PROBLEM DESCRIPTION | Search the records for the word "delle". Copy every line where it appears.

(Saved entries)
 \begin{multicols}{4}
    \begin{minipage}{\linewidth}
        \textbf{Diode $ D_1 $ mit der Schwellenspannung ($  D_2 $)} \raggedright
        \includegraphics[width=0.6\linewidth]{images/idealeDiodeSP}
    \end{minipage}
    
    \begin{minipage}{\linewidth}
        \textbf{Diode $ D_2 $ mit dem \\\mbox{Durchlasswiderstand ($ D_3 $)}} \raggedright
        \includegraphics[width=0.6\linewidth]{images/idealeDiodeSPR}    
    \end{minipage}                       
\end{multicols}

...

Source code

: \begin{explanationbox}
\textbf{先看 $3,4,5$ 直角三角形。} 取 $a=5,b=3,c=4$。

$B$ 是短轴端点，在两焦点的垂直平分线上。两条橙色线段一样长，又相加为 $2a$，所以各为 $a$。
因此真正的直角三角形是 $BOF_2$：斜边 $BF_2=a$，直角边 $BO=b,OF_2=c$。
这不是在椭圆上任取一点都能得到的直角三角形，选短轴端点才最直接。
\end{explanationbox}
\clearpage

--

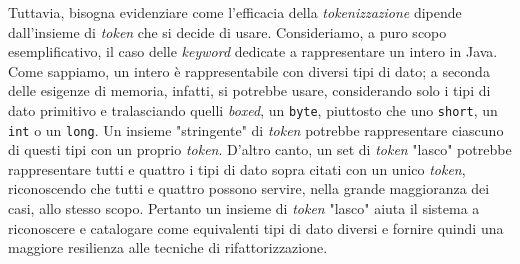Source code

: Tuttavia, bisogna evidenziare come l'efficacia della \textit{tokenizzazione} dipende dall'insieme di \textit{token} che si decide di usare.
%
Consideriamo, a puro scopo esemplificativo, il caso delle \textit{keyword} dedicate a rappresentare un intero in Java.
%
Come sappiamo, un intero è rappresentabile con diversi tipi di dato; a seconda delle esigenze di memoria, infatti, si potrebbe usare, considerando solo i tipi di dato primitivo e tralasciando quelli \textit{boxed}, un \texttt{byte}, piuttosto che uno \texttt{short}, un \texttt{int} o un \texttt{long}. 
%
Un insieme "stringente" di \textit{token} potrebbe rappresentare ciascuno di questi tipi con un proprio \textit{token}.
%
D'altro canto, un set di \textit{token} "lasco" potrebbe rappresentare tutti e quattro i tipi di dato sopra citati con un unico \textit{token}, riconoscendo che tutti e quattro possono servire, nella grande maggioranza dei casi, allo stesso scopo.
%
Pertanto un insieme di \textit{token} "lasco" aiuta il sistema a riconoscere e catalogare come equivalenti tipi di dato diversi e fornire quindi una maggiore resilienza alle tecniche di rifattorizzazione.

SOLUTION |
Consideriamo, a puro scopo esemplificativo, il caso delle \textit{keyword} dedicate a rappresentare un intero in Java.
Come sappiamo, un intero è rappresentabile con diversi tipi di dato; a seconda delle esigenze di memoria, infatti, si potrebbe usare, considerando solo i tipi di dato primitivo e tralasciando quelli \textit{boxed}, un \texttt{byte}, piuttosto che uno \texttt{short}, un \texttt{int} o un \texttt{long}. 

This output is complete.